O império romano criou a moderna política universal e não será fácil livrar-se de tal sistema com facilidade. A justificativa e pretensa legitimação do poder em nome dos pobres e coitadinhos, do povo (o bem coletivo sobrepondo-se ao bem individual com alegada legitimação do arbítrio divino) e mesmo d'uma tal de pátria cuja compreensão é obscura e não refletida, uma ideia incriada sobre cuja existência ninguém quer refletir. Assim, o Estado toma posse da sociedade, o governo se apossa do Estado, este ente místico, um partido ou quadrilha se apossa do governo e a alta hierarquia deste partido ou quadrilha se apossa do partido ou quadrilha. Pronto: agora esta alta hierarquia pode arbitrar as convenientes verdade e justiça que imporá a todos. E falsas verdades e injusta justiça logo darão lugar a novas fraudes, em novas ideologias e hermenêuticas ideológicas sem fim.
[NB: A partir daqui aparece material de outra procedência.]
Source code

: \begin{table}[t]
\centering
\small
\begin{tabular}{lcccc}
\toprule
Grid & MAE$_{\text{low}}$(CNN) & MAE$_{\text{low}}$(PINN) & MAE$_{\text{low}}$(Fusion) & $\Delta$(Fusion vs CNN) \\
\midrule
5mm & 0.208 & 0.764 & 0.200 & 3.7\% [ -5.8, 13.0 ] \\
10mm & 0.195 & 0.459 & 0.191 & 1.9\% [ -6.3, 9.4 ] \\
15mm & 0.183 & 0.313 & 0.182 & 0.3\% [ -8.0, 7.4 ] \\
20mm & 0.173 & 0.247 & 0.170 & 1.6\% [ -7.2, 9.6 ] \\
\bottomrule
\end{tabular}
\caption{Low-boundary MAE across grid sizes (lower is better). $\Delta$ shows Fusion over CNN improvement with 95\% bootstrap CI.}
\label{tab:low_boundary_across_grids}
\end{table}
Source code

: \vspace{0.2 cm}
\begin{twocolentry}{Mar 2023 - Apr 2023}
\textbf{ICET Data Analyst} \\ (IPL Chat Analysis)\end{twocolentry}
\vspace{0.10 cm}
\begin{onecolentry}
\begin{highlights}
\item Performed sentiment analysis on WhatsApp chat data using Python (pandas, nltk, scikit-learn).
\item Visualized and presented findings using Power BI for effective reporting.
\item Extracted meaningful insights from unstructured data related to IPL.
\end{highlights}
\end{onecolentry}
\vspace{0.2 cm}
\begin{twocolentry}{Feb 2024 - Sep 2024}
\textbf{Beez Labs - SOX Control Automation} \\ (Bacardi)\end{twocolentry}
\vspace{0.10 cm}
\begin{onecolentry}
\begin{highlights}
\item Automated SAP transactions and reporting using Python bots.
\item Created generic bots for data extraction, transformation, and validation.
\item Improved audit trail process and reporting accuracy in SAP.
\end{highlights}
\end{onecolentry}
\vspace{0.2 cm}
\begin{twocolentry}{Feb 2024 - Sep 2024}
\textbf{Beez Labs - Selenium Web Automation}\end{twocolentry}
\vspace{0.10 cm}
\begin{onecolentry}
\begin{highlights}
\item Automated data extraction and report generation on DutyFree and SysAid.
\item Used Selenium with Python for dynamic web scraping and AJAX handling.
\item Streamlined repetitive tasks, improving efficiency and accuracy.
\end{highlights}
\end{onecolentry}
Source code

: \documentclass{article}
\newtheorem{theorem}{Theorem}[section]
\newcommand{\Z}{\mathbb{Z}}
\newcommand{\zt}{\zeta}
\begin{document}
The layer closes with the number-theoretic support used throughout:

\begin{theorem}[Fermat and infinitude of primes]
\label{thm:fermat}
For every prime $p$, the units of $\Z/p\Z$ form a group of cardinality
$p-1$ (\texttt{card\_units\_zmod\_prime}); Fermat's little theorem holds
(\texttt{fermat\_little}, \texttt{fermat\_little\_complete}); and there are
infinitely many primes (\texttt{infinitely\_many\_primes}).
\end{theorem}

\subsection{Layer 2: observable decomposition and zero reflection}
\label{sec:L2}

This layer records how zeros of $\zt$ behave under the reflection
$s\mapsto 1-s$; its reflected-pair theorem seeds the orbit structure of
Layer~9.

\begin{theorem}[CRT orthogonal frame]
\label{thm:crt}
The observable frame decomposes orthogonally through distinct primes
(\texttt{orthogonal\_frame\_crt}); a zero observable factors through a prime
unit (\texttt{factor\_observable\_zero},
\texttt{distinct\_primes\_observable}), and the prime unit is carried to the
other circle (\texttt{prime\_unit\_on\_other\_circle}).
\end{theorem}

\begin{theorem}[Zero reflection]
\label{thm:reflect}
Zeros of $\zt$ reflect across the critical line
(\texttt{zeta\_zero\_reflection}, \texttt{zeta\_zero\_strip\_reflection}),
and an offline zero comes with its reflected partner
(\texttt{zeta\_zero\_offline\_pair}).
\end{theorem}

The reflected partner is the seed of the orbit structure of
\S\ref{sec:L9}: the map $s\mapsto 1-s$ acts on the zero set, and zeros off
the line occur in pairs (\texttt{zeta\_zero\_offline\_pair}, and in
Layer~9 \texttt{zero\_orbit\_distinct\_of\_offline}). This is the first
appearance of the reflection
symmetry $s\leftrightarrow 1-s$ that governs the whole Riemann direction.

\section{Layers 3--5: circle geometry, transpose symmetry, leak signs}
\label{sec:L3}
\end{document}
Reinaldo, Nivaldo, Olavo e Cia. como maiores opositores do socialismo é mais inverossímil que história da carochinha. Curiosamente, "ex" militantes marxistas, ainda defensores do Estado árbitro sobre a sociedade segundo a subjetividade deles mesmos, aspirantes a árbitros, anunciam-se os verdadeiros combatentes do socialismo atacando estas desnorteadas manifestações como essencialmente esquerdistas por "reivindicarem mais estado" e estarem comandadas por partidos radicais que foram delas escorraçados, tendo suas bandeiras sido queimadas. Ao mesmo tempo advogam pelo PSDB e DEM, louvam FHC, que anabolizou o MST com bilhões em verbas, legitimando-o, além de inventar as indenizações a terroristas e simpatizantes, entre outras ações "capitalistas", e mesmo chegam a ser cabos eleitorais de Serra. Defendem estes pulhas marxistas neomoderados como oposição. O discurso do Papa é mais esquerdista que os "pedidos de mais estado das manifestações". A igreja em sua totalidade e a própria ideologia cristã, defendidos por estes ex militantes marxistas, são muito mais estatizantes que as tais manifestações que queimam bandeiras vermelhas e escorraçam CUT, PSOListas, PTistas, PSTUistas, PCOistas e etc.. Estão confusos, sim, mas melhor confusos do que agarrados a ideologias e partidos. A esquerda irá se aproveitar e recapturá-los com a ajuda dos "ex" marxistas adoradores do Senhor Estado, que preferem o Estado com sua costumeira mística na esperança de ainda o tomarem para si e imporem suas baboseiras ideológicas.